Tomorrow we’re out early(ish). Hopefully before 11am, but I’ll have to go out even earlier to get some (very expensive £1.26 /litre) petrol.

The Man in the Mirror – 21 May 2018

I had homework to do for the Wednesday’s Portraiture class. Today was my first attempt.

Scamp was out with Isobel in the morning and I got started sketching my reflection in the mirror in the back bedroom. It’s been ages since I’ve attempted a self portrait. This was different because it was planned and better structured using the Andrew Loomis method. I’d even made an Autodesk Inventor model of the basic shape of a head to give me a basic understanding of the shape. We’ve still to learn the basic bits that make up a face, like Nose, Mouth, Eyes and Ears. They are important, but the basic shape of the skull is even more important. I’m beginning to understand that now. With a bit of time to myself, I had my first try at an SP.

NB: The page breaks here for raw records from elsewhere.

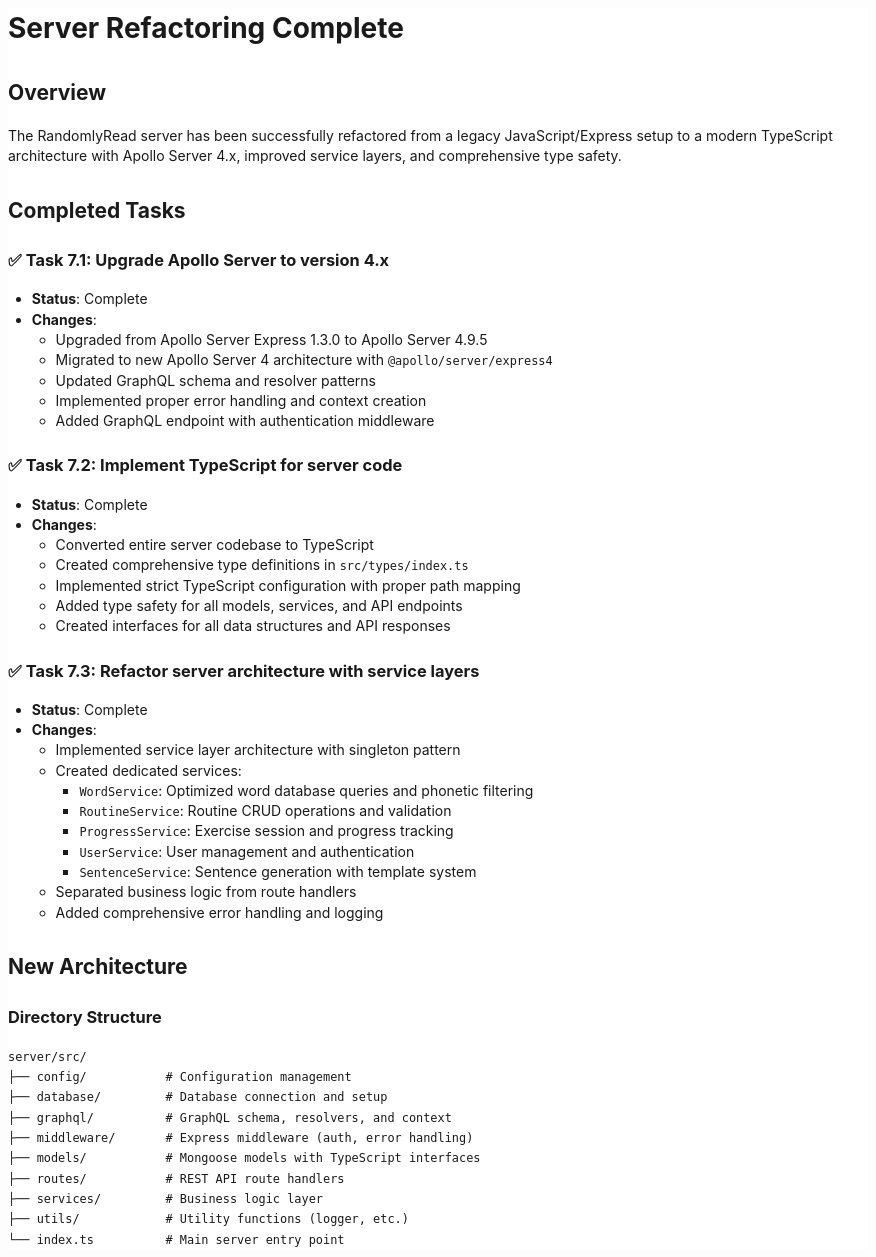 # Server Refactoring Complete

## Overview

The RandomlyRead server has been successfully refactored from a legacy JavaScript/Express setup to a modern TypeScript architecture with Apollo Server 4.x, improved service layers, and comprehensive type safety.

## Completed Tasks

### ✅ Task 7.1: Upgrade Apollo Server to version 4.x
- **Status**: Complete
- **Changes**:
  - Upgraded from Apollo Server Express 1.3.0 to Apollo Server 4.9.5
  - Migrated to new Apollo Server 4 architecture with `@apollo/server/express4`
  - Updated GraphQL schema and resolver patterns
  - Implemented proper error handling and context creation
  - Added GraphQL endpoint with authentication middleware

### ✅ Task 7.2: Implement TypeScript for server code
- **Status**: Complete
- **Changes**:
  - Converted entire server codebase to TypeScript
  - Created comprehensive type definitions in `src/types/index.ts`
  - Implemented strict TypeScript configuration with proper path mapping
  - Added type safety for all models, services, and API endpoints
  - Created interfaces for all data structures and API responses

### ✅ Task 7.3: Refactor server architecture with service layers
- **Status**: Complete
- **Changes**:
  - Implemented service layer architecture with singleton pattern
  - Created dedicated services:
    - `WordService`: Optimized word database queries and phonetic filtering
    - `RoutineService`: Routine CRUD operations and validation
    - `ProgressService`: Exercise session and progress tracking
    - `UserService`: User management and authentication
    - `SentenceService`: Sentence generation with template system
  - Separated business logic from route handlers
  - Added comprehensive error handling and logging

## New Architecture

### Directory Structure
```
server/src/
├── config/           # Configuration management
├── database/         # Database connection and setup
├── graphql/          # GraphQL schema, resolvers, and context
├── middleware/       # Express middleware (auth, error handling)
├── models/           # Mongoose models with TypeScript interfaces
├── routes/           # REST API route handlers
├── services/         # Business logic layer
├── utils/            # Utility functions (logger, etc.)
└── index.ts          # Main server entry point
```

It was rough and ready, so I set it aside and made lunch which was yesterday’s Aloo Saag bolstered with some more spinach and a few more spices. It was agreed that it was an improvement on yesterday’s. Still needs some fine tuning, and the kitchen cabinets needed a bit of fine cleaning after my attempt at liquidising the second bag of spinach. It looked like the attack of the Jolly Green Giant. Most of it was cleaned up before Scamp came home.

I wasn’t happy with my first portrait attempt, so, after lunch when Scamp and the Gems were going through their repertoire, I started the second version. One of the eyes wasn’t right and that was when I found that I hadn’t a putty rubber, essential when you’re sketching in charcoal, like I was. That gave me the impetus to go out. I bought a putty rubber and then went looking for photos. Drove to Auchinstarry and did the canal, plantation and railway walk under glorious blue skies. That built up my step count for the day and provided my PoD which is a Bum Bee’s Bum. Actually, it’s a hoverfly’s bum, but that doesn’t sound as good, does it?

Back home and I didn’t really need any dinner after a very hearty lunch, so it was tea and toast before we drove in to Glasgow for our Monday dose of Salsa. Two good classes, but so few men. Tonight’s moves for the 6.30 class were Candado Complicado, El Chullo and La Chulla. For the 7.30 class it El Cien. All doable with a bit of practise.  Step count for today is just over 15,800.  Not bad at all!

Tomorrow we have a telephone meeting with Andrew from ARD at 9.30 and the rest of the day is ours!

Shopping with the Diamond Geezers – 16 May 2018

We didn’t have much planned today, other than to get some compost and do some more work in the garden.  It would have been a shame to anything else with another beautiful day.

To that end, we went for a trip to B&Q in the morning to get some cheap grow bags. Half the ’grey hairs’ in Cumbersheugh were there today with their Diamond Cards, looking for their 10% discount, and they’d all been raiding the cheap grow bag section. As a result there was only one left. A poor little torn at the corner item with some of its peat leaking out. I took pity on it and humphed it into my trolley. Scamp wanted some ‘Busy Lizzies’ for her planter beside the back door. She picked some that looked as if they might last until the weekend at least. The same couldn’t be said for a lot of the plant in B&Q. Lots of them were dehydrated and even more looked as if they were past reviving. However, she was happy with her choice and with her care and attention, I’m sure they’ll be flowering soon. Back home we got to use our IKEA porter’s trolley to cart the bag of peat from the car to the raised bed where it will provide some much needed nutrient.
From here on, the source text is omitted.